To apply this reasoning to the cases now in hand. In a market established, managed, and controlled by the municipal authorities, and governed by municipal laws, there may be no doubt a public use. Such were the markets formerly maintained by the city in Market street and other streets. But what legal interest has the public in the plaintiffs’ market-houses ? Is not their property entirely under their own control? May they not rent their stalls to whom they please, and refuse them to whom they please? And may they not, by the express words of their charter, rent, or sell the whole building when and to whom they please ? The second section of their charter declares that they may. Where is there any trace of a public trust impressed upon their property?
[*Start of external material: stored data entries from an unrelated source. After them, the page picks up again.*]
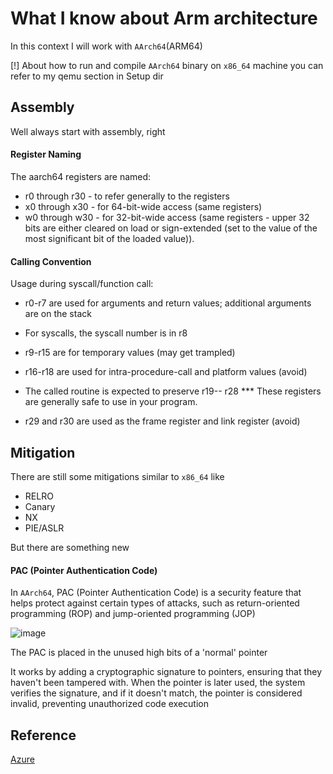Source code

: # What I know about Arm architecture

In this context I will work with `AArch64`(ARM64)  

[!] About how to run and compile `AArch64` binary on `x86_64` machine you can refer to my qemu section in Setup dir 

## Assembly

Well always start with assembly, right

#### Register Naming
The aarch64 registers are named:

- r0 through r30 - to refer generally to the registers
- x0 through x30 - for 64-bit-wide access (same registers)
- w0 through w30 - for 32-bit-wide access (same registers - upper 32 bits are either cleared on load or sign-extended (set to the value of the most significant bit of the loaded value)).

#### Calling Convention
Usage during syscall/function call:

- r0-r7 are used for arguments and return values; additional arguments are on the stack
- For syscalls, the syscall number is in r8

- r9-r15 are for temporary values (may get trampled)

- r16-r18 are used for intra-procedure-call and platform values (avoid)
- The called routine is expected to preserve r19-- r28 *** These registers are generally safe to use in your program.

- r29 and r30 are used as the frame register and link register (avoid)

## Mitigation
There are still some mitigations similar to `x86_64` like
- RELRO
- Canary
- NX
- PIE/ASLR  

But there are something new

#### PAC (Pointer Authentication Code)
In `AArch64`, PAC (Pointer Authentication Code) is a security feature that helps protect against certain types of attacks, such as return-oriented programming (ROP) and jump-oriented programming (JOP)

![image](https://github.com/user-attachments/assets/f28e84e1-3858-4fc5-834d-407f3fbad3b2)

The PAC is placed in the unused high bits of a 'normal' pointer

It works by adding a cryptographic signature to pointers, ensuring that they haven't been tampered with. When the pointer is later used, the system verifies the signature, and if it doesn't match, the pointer is considered invalid, preventing unauthorized code execution

## Reference
[Azure](https://azeria-labs.com/writing-arm-assembly-part-1/)
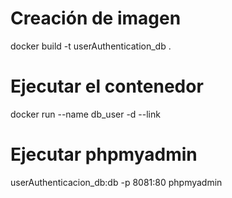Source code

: # Creación de imagen

docker build -t userAuthentication_db .


# Ejecutar el contenedor

docker run --name db_user -d --link 

# Ejecutar phpmyadmin

userAuthenticacion_db:db -p 8081:80 phpmyadmin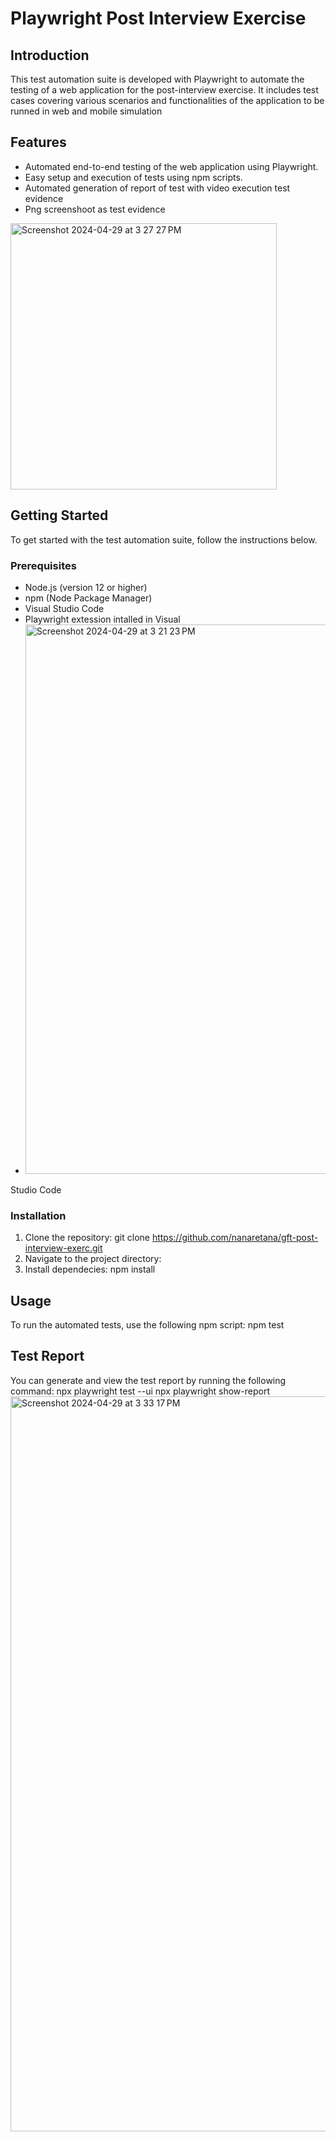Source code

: # Playwright Post Interview Exercise

## Introduction

This test automation suite is developed with Playwright to automate the testing of a web application for the post-interview exercise.
It includes test cases covering various scenarios and functionalities of the application to be runned in web and mobile simulation

## Features

- Automated end-to-end testing of the web application using Playwright.
- Easy setup and execution of tests using npm scripts.
- Automated generation of report of test with video execution test evidence
- Png screenshoot as test evidence
<img width="426" alt="Screenshot 2024-04-29 at 3 27 27 PM" src="https://github.com/nanaretana/gft-post-interview-exerc/assets/168235774/8509ee6e-83fb-4c32-bd39-f566378efc12">



## Getting Started

To get started with the test automation suite, follow the instructions below.

### Prerequisites

- Node.js (version 12 or higher)
- npm (Node Package Manager)
- Visual Studio Code
- Playwright extession intalled in Visual
- <img width="879" alt="Screenshot 2024-04-29 at 3 21 23 PM" src="https://github.com/nanaretana/gft-post-interview-exerc/assets/168235774/09b9c97e-16af-497c-9952-a03ccabc8aab">
 Studio Code
  
 ### Installation

1. Clone the repository: git clone https://github.com/nanaretana/gft-post-interview-exerc.git
2. Navigate to the project directory:
3. Install dependecies: npm install
## Usage
To run the automated tests, use the following npm script:
npm test 

## Test Report
You can generate and view the test report by running the following command:
 npx playwright test --ui
 npx playwright show-report
<img width="1176" alt="Screenshot 2024-04-29 at 3 33 17 PM" src="https://github.com/nanaretana/gft-post-interview-exerc/assets/168235774/ae7cd7ba-94df-4dbe-94b0-f1c9dd9e4f41">
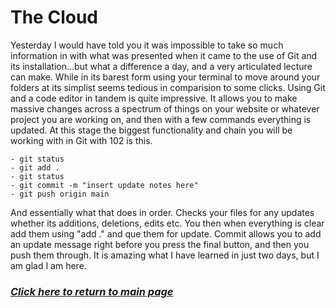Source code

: # The Cloud

Yesterday I would have told you it was impossible to take so much information in with what was presented when it came to the use of Git and its installation...but what a difference a day, and a very articulated lecture can make. While in its barest form using your terminal to move around your folders at its simplist seems tedious in comparision to some clicks. Using Git and a code editor in tandem is quite impressive. It allows you to make massive changes across a spectrum of things on your website or whatever project you are working on, and then with a few commands everything is updated. At this stage the biggest functionality and chain you will be working with in Git with 102 is this.

    - git status
    - git add .
    - git status
    - git commit -m "insert update notes here"
    - git push origin main 

And essentially what that does in order. Checks your files for any updates whether its additions, deletions, edits etc. You then when everything is clear add them using "add ." and que them for update. Commit allows you to add an update message right before you press the final button, and then you push them through. It is amazing what I have learned in just two days, but I am glad I am here.

### [*Click here to return to main page*](../README.md)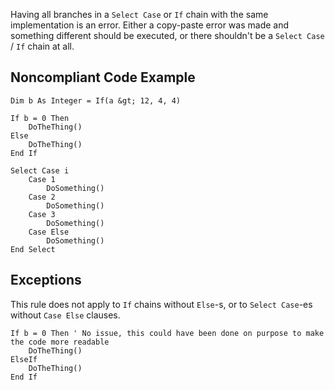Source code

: 
Having all branches in a `Select Case` or `If` chain with the same implementation is an error. Either a copy-paste error was made and something different should be executed, or there shouldn't be a `Select Case` / `If` chain at all.

## Noncompliant Code Example


    Dim b As Integer = If(a &gt; 12, 4, 4)
    
    If b = 0 Then
        DoTheThing()
    Else
        DoTheThing()
    End If
    
    Select Case i
        Case 1
            DoSomething()
        Case 2
            DoSomething()
        Case 3
            DoSomething()
        Case Else
            DoSomething()
    End Select


## Exceptions

This rule does not apply to `If` chains without `Else`-s, or to `Select Case`-es without `Case Else` clauses.


    If b = 0 Then ' No issue, this could have been done on purpose to make the code more readable
        DoTheThing()
    ElseIf
        DoTheThing()
    End If

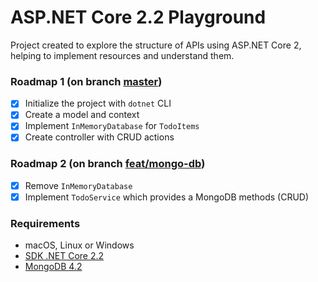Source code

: # ASP.NET Core 2.2 Playground

Project created to explore the structure of APIs using ASP.NET Core 2, helping to implement resources and understand them.

### Roadmap 1 (on branch [master](https://github.com/gabrielrigon/aspnet_core_playground))

- [x] Initialize the project with `dotnet` CLI
- [x] Create a model and context
- [x] Implement `InMemoryDatabase` for `TodoItems`
- [x] Create controller with CRUD actions

### Roadmap 2 (on branch [feat/mongo-db](https://github.com/gabrielrigon/aspnet_core_playground/tree/feat/mongo-db))

- [x] Remove `InMemoryDatabase`
- [x] Implement `TodoService` which provides a MongoDB methods (CRUD)

### Requirements

- macOS, Linux or Windows
- [SDK .NET Core 2.2](https://dotnet.microsoft.com/download/dotnet-core/2.2)
- [MongoDB 4.2](https://www.mongodb.com/download-center/community)
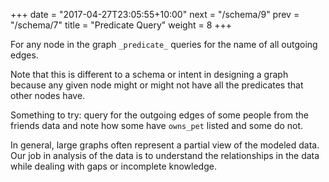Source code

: +++
date = "2017-04-27T23:05:55+10:00"
next = "/schema/9"
prev = "/schema/7"
title = "Predicate Query"
weight = 8
+++

For any node in the graph `_predicate_` queries for the name of all outgoing
edges.

Note that this is different to a schema or intent in designing a graph
because any given node might or might not have all the predicates that
other nodes have.

Something to try: query for the outgoing edges of some people from the
friends data and note how some have `owns_pet` listed and some do not.

In general, large graphs often represent a partial view of the
modeled data.  Our job in analysis of the data is to understand the
relationships in the data while dealing with gaps or incomplete knowledge.
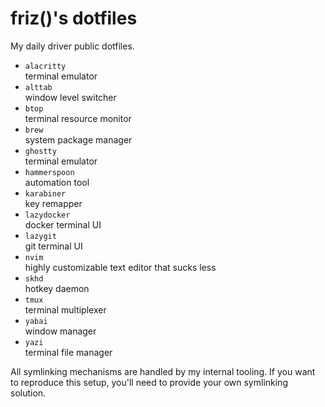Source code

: # friz()'s dotfiles
My daily driver public dotfiles.

- `alacritty`  
  terminal emulator
- `alttab`  
  window level switcher
- `btop`  
  terminal resource monitor
- `brew`  
  system package manager
- `ghostty`  
  terminal emulator
- `hammerspoon`  
  automation tool
- `karabiner`  
  key remapper
- `lazydocker`  
  docker terminal UI
- `lazygit`  
  git terminal UI
- `nvim`  
  highly customizable text editor that sucks less
- `skhd`  
  hotkey daemon
- `tmux`  
  terminal multiplexer
- `yabai`  
  window manager
- `yazi`  
  terminal file manager

All symlinking mechanisms are handled by my internal tooling. If you want to reproduce this setup, you'll need to provide your own symlinking solution.

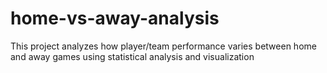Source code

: # home-vs-away-analysis
This project analyzes how player/team performance varies between home and away games using statistical analysis and visualization
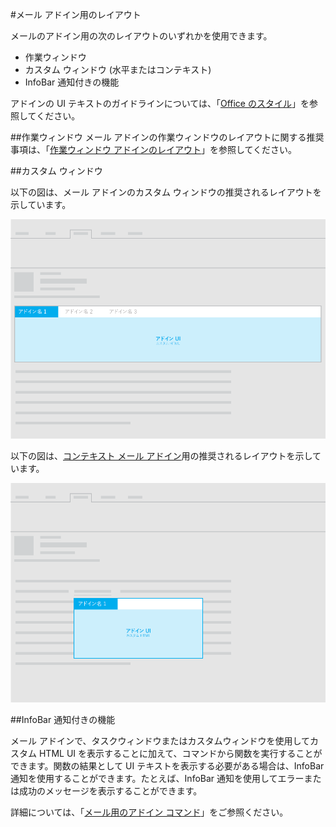#<a name="layouts-for-mail-add-ins"></a>メール アドイン用のレイアウト

メールのアドイン用の次のレイアウトのいずれかを使用できます。

- 作業ウィンドウ
- カスタム ウィンドウ (水平またはコンテキスト)
- InfoBar 通知付きの機能

アドインの UI テキストのガイドラインについては、「[Office のスタイル](https://msdn.microsoft.com/en-us/library/office/mt484351.aspx)」を参照してください。

##<a name="task-pane"></a>作業ウィンドウ
 メール アドインの作業ウィンドウのレイアウトに関する推奨事項は、「[作業ウィンドウ アドインのレイアウト](layout-for-task-pane-add-ins.md)」を参照してください。


##<a name="custom-pane"></a>カスタム ウィンドウ

以下の図は、メール アドインのカスタム ウィンドウの推奨されるレイアウトを示しています。

![メール アドイン用のカスタム ウィンドウのレイアウト](../../../images/mail-add-in-custom-pane.png)

以下の図は、[コンテキスト メール アドイン](https://msdn.microsoft.com/EN-US/library/office/dn893542.aspx)用の推奨されるレイアウトを示しています。

![コンテキスト メール アドインのレイアウト](../../../images/mail-add-in-contextual-card.png)

##<a name="functions-with-infobar-notifications"></a>InfoBar 通知付きの機能

メール アドインで、タスクウィンドウまたはカスタムウィンドウを使用してカスタム HTML UI を表示することに加えて、コマンドから関数を実行することができます。関数の結果として UI テキストを表示する必要がある場合は、InfoBar 通知を使用することができます。たとえば、InfoBar 通知を使用してエラーまたは成功のメッセージを表示することができます。 

詳細については、「[メール用のアドイン コマンド](https://msdn.microsoft.com/EN-US/library/office/mt267546.aspx)」をご参照ください。 



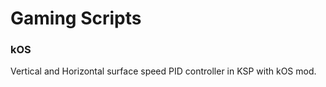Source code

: # Gaming Scripts

### kOS
Vertical and Horizontal surface speed PID controller in KSP with kOS mod.
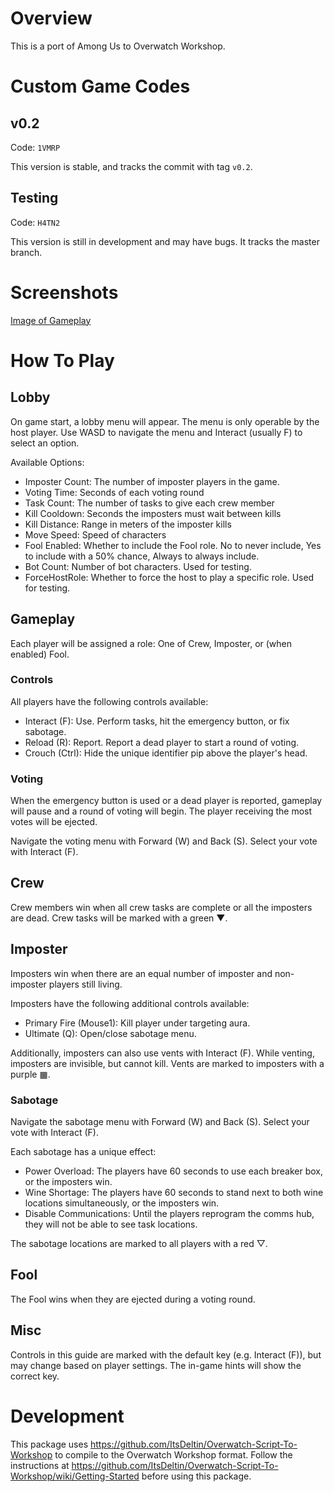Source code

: # Overview

This is a port of Among Us to Overwatch Workshop.

# Custom Game Codes

## v0.2
Code: `1VMRP`

This version is stable, and tracks the commit with tag `v0.2`.

## Testing
Code: `H4TN2`

This version is still in development and may have bugs. It tracks the master branch.

# Screenshots

[Image of Gameplay](https://hoane.github.io/images/Among-Us-Overwatch.png)

# How To Play

## Lobby

On game start, a lobby menu will appear. The menu is only operable by the host player.
Use WASD to navigate the menu and Interact (usually F) to select an option.

Available Options:
* Imposter Count: The number of imposter players in the game.
* Voting Time: Seconds of each voting round
* Task Count: The number of tasks to give each crew member
* Kill Cooldown: Seconds the imposters must wait between kills
* Kill Distance: Range in meters of the imposter kills
* Move Speed: Speed of characters
* Fool Enabled: Whether to include the Fool role. No to never include, Yes to include with a 50% chance, Always to always include.
* Bot Count: Number of bot characters. Used for testing.
* ForceHostRole: Whether to force the host to play a specific role. Used for testing.

## Gameplay

Each player will be assigned a role: One of Crew, Imposter, or (when enabled) Fool.

### Controls

All players have the following controls available:
* Interact (F): Use. Perform tasks, hit the emergency button, or fix sabotage.
* Reload (R): Report. Report a dead player to start a round of voting.
* Crouch (Ctrl): Hide the unique identifier pip above the player's head.

### Voting

When the emergency button is used or a dead player is reported, gameplay will pause and a round of voting will begin.
The player receiving the most votes will be ejected.

Navigate the voting menu with Forward (W) and Back (S). Select your vote with Interact (F).

## Crew

Crew members win when all crew tasks are complete or all the imposters are dead.
Crew tasks will be marked with a green ▼.

## Imposter

Imposters win when there are an equal number of imposter and non-imposter players still living.

Imposters have the following additional controls available:
* Primary Fire (Mouse1): Kill player under targeting aura.
* Ultimate (Q): Open/close sabotage menu.

Additionally, imposters can also use vents with Interact (F).
While venting, imposters are invisible, but cannot kill.
Vents are marked to imposters with a purple ▦.

### Sabotage

Navigate the sabotage menu with Forward (W) and Back (S). Select your vote with Interact (F).

Each sabotage has a unique effect:
* Power Overload: The players have 60 seconds to use each breaker box, or the imposters win.
* Wine Shortage: The players have 60 seconds to stand next to both wine locations simultaneously, or the imposters win.
* Disable Communications: Until the players reprogram the comms hub, they will not be able to see task locations.

The sabotage locations are marked to all players with a red ▽.

## Fool

The Fool wins when they are ejected during a voting round.

## Misc

Controls in this guide are marked with the default key (e.g. Interact (F)), but may change based on player settings.
The in-game hints will show the correct key.

# Development

This package uses https://github.com/ItsDeltin/Overwatch-Script-To-Workshop to compile to the Overwatch Workshop format.
Follow the instructions at https://github.com/ItsDeltin/Overwatch-Script-To-Workshop/wiki/Getting-Started before using this package.
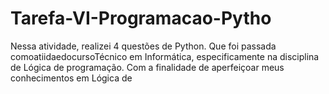 # Tarefa-VI-Programacao-Pytho
Nessa atividade, realizei 4 questões de Python. Que foi passada comoatiidaedocursoTécnico em Informática, especificamente na disciplina de Lógica de programação. Com a finalidade de aperfeiçoar meus conhecimentos em Lógica de 
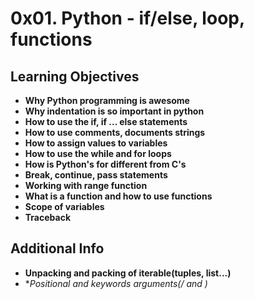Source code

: # 0x01. Python - if/else, loop, functions

##  Learning Objectives
* **Why Python programming is awesome**
* **Why indentation is so important in python**
* **How to use the if, if ... else statements**
* **How to use comments, documents strings**
* **How to assign values to variables**
* **How to use the while and for loops**
* **How is Python's for different from C's**
* **Break, continue, pass statements**
* **Working with range function**
* **What is a function and how to use functions**
* **Scope of variables**
* **Traceback**

## Additional Info
* **Unpacking and packing of iterable(tuples, list...)**
* **Positional and keywords arguments(/ and *)**

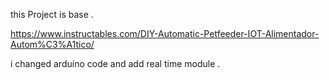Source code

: this Project is base .

https://www.instructables.com/DIY-Automatic-Petfeeder-IOT-Alimentador-Autom%C3%A1tico/

i changed arduino code and add real time  module . 
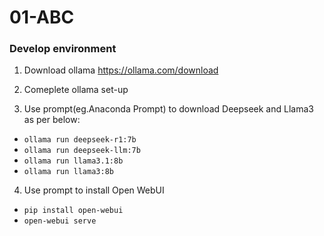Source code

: # 01-ABC
### Develop environment
1. Download ollama
https://ollama.com/download

2. Comeplete ollama set-up

3. Use prompt(eg.Anaconda Prompt) to download Deepseek and Llama3 as per below:
  * `ollama run deepseek-r1:7b`
  * `ollama run deepseek-llm:7b`
  * `ollama run llama3.1:8b`
  * `ollama run llama3:8b`

4. Use prompt to install Open WebUI
  * `pip install open-webui`
  * `open-webui serve`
Or, where are there any rights of the public which can be enforced against them ? May they not be sold out by the sheriff at anytime upon a creditor’s execution, like any private individual ? The answers which must be given to these questions show, it appears to me, conclusively, that the plaintiffs are but private corporations owning property impressed with no public trust; that they are engaged in a purely private business, which is wholly under their own control, in which the community has no public rights, and with which the public has no right to interfere. It is impossible that corporations which exist solely for their own purposes and profit, and which are governed only by their own interests and their own will, and over which the public can by no possibility exercise any control, can bo regarded as corporations existing for public uses within the legal meaning of those words.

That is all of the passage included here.